A toll of $2 per vehicle would produce an estimated $200 million a year, once the $50 million or more is spent for the tolling equipment and it is installed in about five years. Mayor Tory wants the money generated used only for transit and roads.
There are easier ways to generate this money. First, replace the proposed Scarborough subway extension favoured by the mayor with the light rail system that provides much better transit service to that part of Scarborough and costs $1 billion less. Second, tear down the eastern end of the Gardiner Expressway, for a savings of another $1 billion. These two changes would generate as much money as 10 years of the proposed tolls.

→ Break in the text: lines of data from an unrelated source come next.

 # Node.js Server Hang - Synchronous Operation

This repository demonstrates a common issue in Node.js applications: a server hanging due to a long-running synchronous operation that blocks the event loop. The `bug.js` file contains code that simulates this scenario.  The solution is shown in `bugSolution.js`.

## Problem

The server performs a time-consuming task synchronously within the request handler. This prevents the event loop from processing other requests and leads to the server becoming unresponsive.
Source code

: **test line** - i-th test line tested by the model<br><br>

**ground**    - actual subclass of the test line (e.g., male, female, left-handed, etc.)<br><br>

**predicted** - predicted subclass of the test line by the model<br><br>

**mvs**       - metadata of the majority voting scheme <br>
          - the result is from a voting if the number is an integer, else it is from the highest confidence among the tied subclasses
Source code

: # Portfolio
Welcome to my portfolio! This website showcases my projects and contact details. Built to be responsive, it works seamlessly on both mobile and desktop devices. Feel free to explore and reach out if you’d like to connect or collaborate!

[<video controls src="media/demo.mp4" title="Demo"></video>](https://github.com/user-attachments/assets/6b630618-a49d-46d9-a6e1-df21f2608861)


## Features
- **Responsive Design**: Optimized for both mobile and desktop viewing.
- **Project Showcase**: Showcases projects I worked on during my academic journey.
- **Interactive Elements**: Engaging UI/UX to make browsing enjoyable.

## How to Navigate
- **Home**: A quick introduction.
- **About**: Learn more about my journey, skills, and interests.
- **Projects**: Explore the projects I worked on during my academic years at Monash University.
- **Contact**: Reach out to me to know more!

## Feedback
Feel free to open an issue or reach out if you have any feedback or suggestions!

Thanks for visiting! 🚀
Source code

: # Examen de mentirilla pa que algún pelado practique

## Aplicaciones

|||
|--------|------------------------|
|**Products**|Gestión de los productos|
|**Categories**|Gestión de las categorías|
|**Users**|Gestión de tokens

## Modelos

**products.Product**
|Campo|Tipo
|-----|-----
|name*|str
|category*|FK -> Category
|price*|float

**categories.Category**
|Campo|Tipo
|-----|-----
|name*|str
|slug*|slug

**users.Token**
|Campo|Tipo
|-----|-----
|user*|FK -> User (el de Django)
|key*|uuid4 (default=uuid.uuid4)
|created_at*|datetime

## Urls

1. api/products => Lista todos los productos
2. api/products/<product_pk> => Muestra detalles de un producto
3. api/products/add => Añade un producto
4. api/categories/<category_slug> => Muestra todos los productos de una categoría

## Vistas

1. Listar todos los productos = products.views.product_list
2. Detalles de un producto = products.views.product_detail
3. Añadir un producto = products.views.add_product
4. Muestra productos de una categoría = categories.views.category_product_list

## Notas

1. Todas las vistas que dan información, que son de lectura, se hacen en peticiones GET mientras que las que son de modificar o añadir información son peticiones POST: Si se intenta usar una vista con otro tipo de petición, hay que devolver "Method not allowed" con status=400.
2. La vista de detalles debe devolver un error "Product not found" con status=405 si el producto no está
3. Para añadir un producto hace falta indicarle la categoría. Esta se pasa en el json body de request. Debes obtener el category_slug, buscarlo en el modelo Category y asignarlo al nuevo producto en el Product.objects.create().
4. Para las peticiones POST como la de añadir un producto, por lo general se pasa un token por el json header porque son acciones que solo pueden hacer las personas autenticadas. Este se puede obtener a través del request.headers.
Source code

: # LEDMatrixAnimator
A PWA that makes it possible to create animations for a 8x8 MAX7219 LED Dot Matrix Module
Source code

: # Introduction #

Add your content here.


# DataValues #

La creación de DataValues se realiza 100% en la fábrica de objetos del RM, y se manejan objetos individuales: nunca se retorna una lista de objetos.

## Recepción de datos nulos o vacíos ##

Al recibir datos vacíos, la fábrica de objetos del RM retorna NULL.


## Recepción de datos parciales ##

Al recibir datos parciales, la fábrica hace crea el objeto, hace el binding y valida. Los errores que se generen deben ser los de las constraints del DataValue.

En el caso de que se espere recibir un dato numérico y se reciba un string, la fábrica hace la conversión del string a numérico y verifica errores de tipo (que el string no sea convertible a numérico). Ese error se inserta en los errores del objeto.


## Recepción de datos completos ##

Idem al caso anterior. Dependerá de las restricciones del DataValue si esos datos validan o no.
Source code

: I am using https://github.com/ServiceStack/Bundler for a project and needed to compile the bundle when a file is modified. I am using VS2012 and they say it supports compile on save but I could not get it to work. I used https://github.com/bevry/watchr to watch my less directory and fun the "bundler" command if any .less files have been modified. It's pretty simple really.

Another problem pointed out by some councillors is that the city has an immediate cash crunch, which is why the mayor is proposing to cut services, including transit service. His road toll proposal does not address this financial shortfall. Councillors Gord Perks and Shelley Carroll have called road tolls a diversion, strategically announced by the mayor at the same moment the 2017 budget is being processed.
This is not a good entry to 2017. The few months on either side of New Year’s Day is the last period before the next election one can expect the mayor to talk about ways to raise more revenue to address city problems.
Our city has the highest rates of child poverty in the country. We are making no headway in the provision of affordable housing. The proposed budget will cut more than 200 parks and recreation staff and will raise transit fares. Instead of addressing these issues, the mayor has talked road tolls to fund road repair and capital costs for transit.
Spending his political capital on attacking the city’s neighbours with road tolls is a sad and wasted opportunity by Mayor Tory.